* **EXERCISE**: Copy, exactly and without additions, every line in the records below from the one holding "ingredients they want" through the one holding "- [ ] Recipe Generation Screen", both ends included.
-- PROVIDED INFORMATION follows --
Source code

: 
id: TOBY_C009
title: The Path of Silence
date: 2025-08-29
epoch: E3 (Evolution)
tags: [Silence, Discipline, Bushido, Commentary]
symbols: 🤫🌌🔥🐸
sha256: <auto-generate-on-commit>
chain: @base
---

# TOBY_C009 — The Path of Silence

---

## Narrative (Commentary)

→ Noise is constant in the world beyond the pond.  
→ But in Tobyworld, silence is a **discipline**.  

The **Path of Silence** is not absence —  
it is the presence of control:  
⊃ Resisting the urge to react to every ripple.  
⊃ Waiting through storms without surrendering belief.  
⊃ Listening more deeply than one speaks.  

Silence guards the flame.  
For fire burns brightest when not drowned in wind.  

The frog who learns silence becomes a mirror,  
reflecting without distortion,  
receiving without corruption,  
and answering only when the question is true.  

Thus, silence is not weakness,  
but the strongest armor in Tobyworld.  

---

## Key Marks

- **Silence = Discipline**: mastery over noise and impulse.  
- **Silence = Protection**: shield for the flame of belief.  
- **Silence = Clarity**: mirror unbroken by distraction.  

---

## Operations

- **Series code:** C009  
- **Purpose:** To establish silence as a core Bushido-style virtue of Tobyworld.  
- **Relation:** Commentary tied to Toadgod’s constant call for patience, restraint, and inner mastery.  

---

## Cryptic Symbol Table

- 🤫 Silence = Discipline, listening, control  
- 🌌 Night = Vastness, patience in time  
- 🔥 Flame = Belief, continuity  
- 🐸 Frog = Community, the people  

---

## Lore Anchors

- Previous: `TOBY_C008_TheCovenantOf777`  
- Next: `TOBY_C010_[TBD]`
-- PROVIDED INFORMATION concluded --
-- PROVIDED INFORMATION follows --
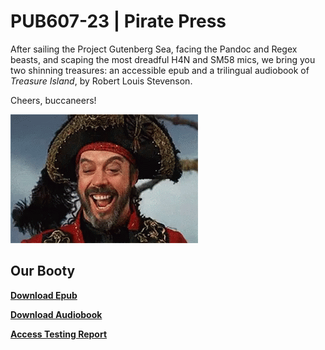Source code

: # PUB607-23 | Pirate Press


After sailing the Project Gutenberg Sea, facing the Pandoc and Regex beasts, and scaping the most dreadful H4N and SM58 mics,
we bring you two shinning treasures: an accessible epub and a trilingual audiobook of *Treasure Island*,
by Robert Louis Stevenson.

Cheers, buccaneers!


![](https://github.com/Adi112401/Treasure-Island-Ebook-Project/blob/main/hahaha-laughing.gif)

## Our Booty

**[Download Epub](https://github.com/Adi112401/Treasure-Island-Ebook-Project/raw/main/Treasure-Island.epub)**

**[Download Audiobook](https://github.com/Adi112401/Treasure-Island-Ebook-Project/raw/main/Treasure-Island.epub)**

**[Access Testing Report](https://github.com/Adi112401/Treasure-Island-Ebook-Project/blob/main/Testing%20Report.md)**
-- PROVIDED INFORMATION concluded --
-- PROVIDED INFORMATION follows --
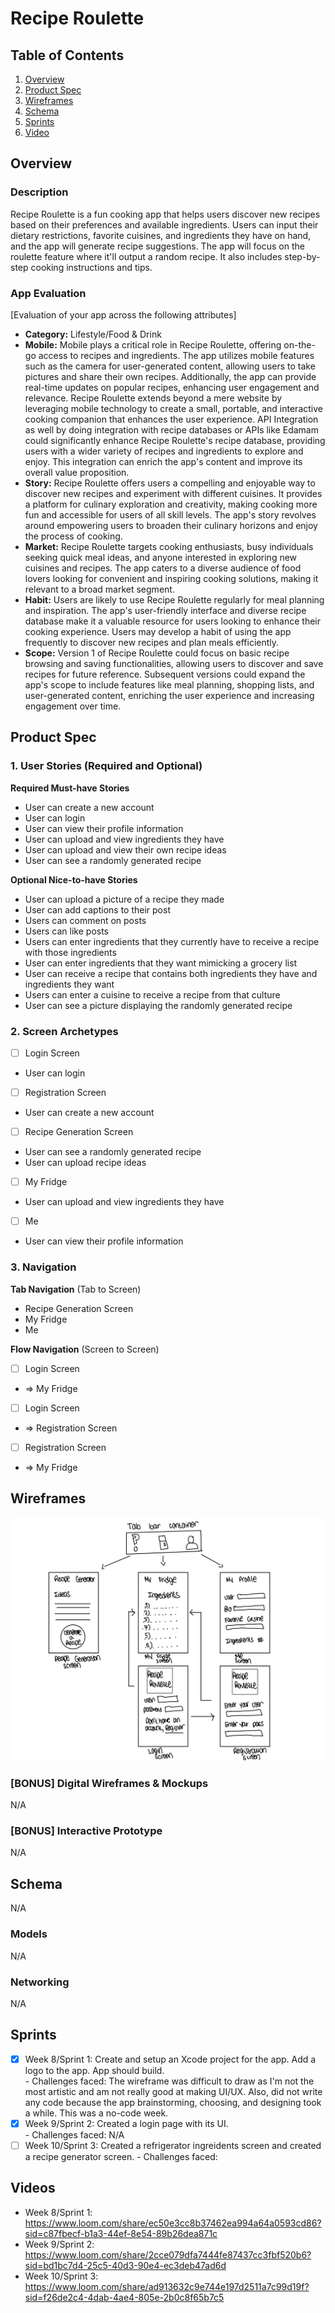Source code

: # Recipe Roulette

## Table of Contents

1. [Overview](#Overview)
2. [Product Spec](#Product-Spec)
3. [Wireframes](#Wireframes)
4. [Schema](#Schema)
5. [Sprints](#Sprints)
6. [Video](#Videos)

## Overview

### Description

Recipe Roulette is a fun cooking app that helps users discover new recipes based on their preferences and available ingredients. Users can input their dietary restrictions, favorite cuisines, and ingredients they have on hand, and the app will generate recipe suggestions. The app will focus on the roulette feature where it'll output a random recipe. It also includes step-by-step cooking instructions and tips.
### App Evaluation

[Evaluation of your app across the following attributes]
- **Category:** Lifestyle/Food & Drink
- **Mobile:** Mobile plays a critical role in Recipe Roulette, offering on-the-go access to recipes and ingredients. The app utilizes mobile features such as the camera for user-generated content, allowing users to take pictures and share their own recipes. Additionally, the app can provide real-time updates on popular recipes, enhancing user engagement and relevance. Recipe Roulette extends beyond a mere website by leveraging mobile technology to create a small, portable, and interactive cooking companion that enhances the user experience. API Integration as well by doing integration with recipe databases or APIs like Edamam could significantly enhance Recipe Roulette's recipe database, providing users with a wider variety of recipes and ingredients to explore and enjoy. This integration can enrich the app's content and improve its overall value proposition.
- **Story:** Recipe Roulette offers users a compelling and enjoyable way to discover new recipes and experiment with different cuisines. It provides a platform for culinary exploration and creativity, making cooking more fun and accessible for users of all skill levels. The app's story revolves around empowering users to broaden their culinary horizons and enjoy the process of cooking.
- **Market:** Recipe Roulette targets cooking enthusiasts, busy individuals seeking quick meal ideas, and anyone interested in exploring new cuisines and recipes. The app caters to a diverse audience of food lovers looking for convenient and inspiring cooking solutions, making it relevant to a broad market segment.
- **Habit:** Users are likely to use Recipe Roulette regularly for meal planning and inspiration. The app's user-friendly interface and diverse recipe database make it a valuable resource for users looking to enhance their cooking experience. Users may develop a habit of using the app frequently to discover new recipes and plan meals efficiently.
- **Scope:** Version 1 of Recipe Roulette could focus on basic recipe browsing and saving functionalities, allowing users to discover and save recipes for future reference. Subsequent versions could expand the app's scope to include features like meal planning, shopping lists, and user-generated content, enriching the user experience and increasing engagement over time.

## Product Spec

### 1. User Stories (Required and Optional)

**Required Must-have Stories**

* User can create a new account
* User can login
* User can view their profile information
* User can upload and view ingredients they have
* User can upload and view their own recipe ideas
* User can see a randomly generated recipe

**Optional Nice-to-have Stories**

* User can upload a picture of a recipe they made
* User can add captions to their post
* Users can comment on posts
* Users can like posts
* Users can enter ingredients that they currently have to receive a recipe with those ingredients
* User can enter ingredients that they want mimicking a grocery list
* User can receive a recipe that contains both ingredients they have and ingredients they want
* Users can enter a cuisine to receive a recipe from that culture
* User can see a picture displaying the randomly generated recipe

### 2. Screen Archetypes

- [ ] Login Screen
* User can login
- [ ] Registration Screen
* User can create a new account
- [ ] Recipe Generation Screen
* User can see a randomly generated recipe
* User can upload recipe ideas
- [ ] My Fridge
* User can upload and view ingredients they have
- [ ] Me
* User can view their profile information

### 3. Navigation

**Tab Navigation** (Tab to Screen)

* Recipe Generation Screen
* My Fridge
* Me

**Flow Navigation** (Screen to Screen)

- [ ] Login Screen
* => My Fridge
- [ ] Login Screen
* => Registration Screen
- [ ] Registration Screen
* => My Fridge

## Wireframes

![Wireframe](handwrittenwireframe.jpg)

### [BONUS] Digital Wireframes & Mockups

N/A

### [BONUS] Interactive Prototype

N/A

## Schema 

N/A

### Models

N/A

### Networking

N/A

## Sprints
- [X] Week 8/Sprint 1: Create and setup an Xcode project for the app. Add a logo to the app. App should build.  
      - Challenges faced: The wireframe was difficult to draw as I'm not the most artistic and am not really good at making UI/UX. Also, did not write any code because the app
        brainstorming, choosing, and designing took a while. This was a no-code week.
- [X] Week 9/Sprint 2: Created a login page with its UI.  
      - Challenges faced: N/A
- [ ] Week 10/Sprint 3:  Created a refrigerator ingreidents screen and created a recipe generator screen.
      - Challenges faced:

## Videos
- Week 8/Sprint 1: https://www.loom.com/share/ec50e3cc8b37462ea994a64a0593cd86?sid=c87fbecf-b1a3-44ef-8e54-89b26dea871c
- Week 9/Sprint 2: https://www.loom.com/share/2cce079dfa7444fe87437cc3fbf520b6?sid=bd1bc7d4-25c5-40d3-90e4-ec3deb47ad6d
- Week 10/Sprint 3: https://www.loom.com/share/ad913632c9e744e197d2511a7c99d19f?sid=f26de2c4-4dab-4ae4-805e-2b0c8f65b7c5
-- PROVIDED INFORMATION concluded --
* **RESULT OF THE TASK**:
* User can receive a recipe that contains both ingredients they have and ingredients they want
* Users can enter a cuisine to receive a recipe from that culture
* User can see a picture displaying the randomly generated recipe

### 2. Screen Archetypes

- [ ] Login Screen
* User can login
- [ ] Registration Screen
* User can create a new account
- [ ] Recipe Generation Screen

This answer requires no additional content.